True, we did expire timeout here. However, after we removed the ccr
entry we found that it was marked as completed. We return success in
this case even though we hit timeout.

Renamed ctrl->ccrs to ctrl->ccr_list.

> 
> > +}
> > +
> > +unsigned long nvme_recover_ctrl(struct nvme_ctrl *ictrl)
> > +{
> 
> I'd call it nvme_fence_controller()

Okay. I will do that. I will also rename the controller state FENCING.

> 
> > +	unsigned long deadline, now, timeout;
> > +	struct nvme_ctrl *sctrl;
> > +	u32 min_cntlid = 0;
> > +	int ret;
> > +
> > +	timeout = nvme_recovery_timeout_ms(ictrl);
> > +	dev_info(ictrl->device, "attempting CCR, timeout %lums\n", timeout);
> > +
> > +	now = jiffies;
> > +	deadline = now + msecs_to_jiffies(timeout);
> > +	while (time_before(now, deadline)) {
> > +		sctrl = nvme_find_ccr_ctrl(ictrl, min_cntlid);
> > +		if (!sctrl) {
> > +			/* CCR failed, switch to time-based recovery */
> > +			return deadline - now;
> 
> It is not clear what is the return code semantics of this function.
> How about making it success/failure and have the caller choose what to do?

The function returns 0 on success. On failure it returns the time in
jiffies to hold requests for before they are canceled. On failure the
returned time is essentially the hold time defined in TP4129 minus the
time it took to attempt CCR.

> 
> > +		}
> > +
> > +		ret = nvme_issue_wait_ccr(sctrl, ictrl);
> > +		atomic_inc(&sctrl->ccr_limit);
> 
> inc after you wait for the ccr? shouldn't this be before?

I think it should be after we wait for CCR. sctrl->ccr_limit is the
number of concurrent CCRs the controller supports. Only after we are
done with CCR on this controller we increment it.

> 
> > +
> > +		if (!ret) {
> > +			dev_info(ictrl->device, "CCR succeeded using %s\n",
> > +				 dev_name(sctrl->device));
> > +			blk_put_queue(sctrl->admin_q);
> > +			nvme_put_ctrl(sctrl);
> > +			return 0;
> > +		}
> > +
> > +		/* Try another controller */
> > +		min_cntlid = sctrl->cntlid + 1;
> 
> OK, I see why min_cntlid is used. That is very non-intuitive.
> 
> I'm wandering if it will be simpler to take one-shot at ccr and
> if it fails fallback to crt. I mean, if the sctrl is alive, and it was 
> unable
> to reset the ictrl in time, how would another ctrl do a better job here?

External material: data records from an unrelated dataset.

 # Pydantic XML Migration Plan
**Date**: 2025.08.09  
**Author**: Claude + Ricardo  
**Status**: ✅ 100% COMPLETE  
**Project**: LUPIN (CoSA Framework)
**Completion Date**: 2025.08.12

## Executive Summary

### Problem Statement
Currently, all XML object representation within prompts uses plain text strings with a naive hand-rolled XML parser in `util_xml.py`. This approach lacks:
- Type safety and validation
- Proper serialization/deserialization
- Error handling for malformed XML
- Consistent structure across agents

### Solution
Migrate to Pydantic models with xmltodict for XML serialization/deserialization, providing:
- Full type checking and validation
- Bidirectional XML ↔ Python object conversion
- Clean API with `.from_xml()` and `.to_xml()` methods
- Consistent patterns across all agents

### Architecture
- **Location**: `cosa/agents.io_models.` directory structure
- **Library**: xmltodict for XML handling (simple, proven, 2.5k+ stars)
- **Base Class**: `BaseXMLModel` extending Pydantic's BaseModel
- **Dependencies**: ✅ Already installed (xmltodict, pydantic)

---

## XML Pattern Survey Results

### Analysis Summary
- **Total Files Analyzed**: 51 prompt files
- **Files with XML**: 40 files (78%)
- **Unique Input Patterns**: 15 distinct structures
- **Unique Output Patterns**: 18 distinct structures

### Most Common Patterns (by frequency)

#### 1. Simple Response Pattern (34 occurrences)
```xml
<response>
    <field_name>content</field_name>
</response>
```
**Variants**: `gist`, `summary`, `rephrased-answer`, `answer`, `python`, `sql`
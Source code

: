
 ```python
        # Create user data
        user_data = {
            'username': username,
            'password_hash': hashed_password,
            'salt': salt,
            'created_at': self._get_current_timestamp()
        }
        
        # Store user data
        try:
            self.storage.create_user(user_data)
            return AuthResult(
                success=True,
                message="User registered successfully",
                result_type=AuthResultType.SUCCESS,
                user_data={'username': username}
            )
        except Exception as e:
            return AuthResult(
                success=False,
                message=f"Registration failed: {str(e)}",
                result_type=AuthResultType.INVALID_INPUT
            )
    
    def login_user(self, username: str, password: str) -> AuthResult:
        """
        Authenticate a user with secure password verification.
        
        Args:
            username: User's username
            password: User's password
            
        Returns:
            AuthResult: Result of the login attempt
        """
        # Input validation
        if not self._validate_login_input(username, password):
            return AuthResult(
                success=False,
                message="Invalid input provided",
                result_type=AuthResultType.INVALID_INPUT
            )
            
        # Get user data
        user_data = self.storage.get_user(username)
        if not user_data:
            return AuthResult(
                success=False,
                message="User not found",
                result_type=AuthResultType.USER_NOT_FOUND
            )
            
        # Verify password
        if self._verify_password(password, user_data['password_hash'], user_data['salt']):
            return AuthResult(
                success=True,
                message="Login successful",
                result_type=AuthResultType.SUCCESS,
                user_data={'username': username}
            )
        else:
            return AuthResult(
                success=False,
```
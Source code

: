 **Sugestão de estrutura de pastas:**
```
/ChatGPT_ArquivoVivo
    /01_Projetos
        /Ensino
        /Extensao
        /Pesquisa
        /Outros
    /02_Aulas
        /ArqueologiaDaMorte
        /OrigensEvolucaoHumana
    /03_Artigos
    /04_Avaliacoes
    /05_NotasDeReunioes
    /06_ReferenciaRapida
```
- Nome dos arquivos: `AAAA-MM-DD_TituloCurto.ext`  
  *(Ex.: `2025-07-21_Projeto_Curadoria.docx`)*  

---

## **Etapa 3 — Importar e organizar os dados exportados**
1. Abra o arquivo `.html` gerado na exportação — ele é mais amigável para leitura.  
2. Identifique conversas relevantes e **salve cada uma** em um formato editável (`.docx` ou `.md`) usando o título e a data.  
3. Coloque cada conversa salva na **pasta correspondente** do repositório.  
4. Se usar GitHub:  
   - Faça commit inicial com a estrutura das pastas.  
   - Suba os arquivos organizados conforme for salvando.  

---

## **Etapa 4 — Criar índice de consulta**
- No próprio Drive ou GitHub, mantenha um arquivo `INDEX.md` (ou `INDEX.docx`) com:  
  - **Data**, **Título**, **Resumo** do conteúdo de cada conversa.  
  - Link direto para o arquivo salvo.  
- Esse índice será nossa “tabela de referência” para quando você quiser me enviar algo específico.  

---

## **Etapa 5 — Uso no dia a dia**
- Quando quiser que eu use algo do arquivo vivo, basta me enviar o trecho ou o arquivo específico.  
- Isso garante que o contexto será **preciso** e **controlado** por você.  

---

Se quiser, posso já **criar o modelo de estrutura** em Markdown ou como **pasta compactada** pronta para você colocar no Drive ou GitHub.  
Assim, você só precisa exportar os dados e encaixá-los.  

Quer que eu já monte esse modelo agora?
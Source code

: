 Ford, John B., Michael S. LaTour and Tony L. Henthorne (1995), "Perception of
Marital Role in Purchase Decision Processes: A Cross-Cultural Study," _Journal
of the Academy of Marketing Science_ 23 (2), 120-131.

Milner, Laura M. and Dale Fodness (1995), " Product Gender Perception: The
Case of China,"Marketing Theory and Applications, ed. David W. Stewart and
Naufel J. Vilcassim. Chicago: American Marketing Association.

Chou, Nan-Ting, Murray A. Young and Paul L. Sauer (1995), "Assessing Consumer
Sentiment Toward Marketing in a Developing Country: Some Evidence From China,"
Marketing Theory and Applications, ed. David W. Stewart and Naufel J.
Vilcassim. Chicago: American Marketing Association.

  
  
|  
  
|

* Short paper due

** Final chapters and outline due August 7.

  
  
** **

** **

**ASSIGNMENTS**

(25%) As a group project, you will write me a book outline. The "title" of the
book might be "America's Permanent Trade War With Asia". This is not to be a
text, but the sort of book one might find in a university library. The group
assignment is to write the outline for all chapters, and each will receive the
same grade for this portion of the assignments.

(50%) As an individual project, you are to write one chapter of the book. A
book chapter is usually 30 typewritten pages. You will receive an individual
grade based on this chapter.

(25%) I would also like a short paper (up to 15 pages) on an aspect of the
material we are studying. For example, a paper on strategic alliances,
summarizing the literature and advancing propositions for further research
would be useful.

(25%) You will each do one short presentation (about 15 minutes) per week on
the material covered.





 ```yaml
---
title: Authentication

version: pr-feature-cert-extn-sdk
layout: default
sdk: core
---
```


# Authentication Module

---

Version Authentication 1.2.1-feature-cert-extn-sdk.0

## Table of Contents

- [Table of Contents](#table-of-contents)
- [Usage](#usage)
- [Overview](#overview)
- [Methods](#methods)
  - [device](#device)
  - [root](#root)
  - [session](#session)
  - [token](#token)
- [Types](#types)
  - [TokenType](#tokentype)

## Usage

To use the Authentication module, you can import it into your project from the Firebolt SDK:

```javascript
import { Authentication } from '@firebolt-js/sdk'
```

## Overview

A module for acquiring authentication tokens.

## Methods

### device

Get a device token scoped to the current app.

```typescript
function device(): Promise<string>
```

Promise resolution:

We need to attempt CCR from multiple controllers for reason explained in
another response. As you figured out min_cntlid is needed in order to
not loop controller list forever. Do you have a better idea?

> 
> > +		blk_put_queue(sctrl->admin_q);
> > +		nvme_put_ctrl(sctrl);
> > +		now = jiffies;
> > +	}
> > +
> > +	dev_info(ictrl->device, "CCR reached timeout, call it done\n");
> > +	return 0;
> > +}
> > +EXPORT_SYMBOL_GPL(nvme_recover_ctrl);
> > +
> > +void nvme_end_ctrl_recovery(struct nvme_ctrl *ctrl)
> > +{
> > +	unsigned long flags;
> > +
> > +	spin_lock_irqsave(&ctrl->lock, flags);
> > +	WRITE_ONCE(ctrl->state, NVME_CTRL_RESETTING);
> 
> This needs to be a proper state transition.

We do not want to have proper transition from RECOVERING to RESETTING.
The reason is that we do not want the controller to be reset while it is
being recovered/fenced because requests should not be canceled. One way
to keep the transitions in nvme_change_ctrl_state() is to use two
states. Say FENCING and FENCED.

The allowed transitions are

- LIVE -> FENCING
- FENCING -> FENCED
- FENCED -> (RESETTING, DELETING)

This will also git rid of NVME_CTRL_RECOVERED

Does this sound good?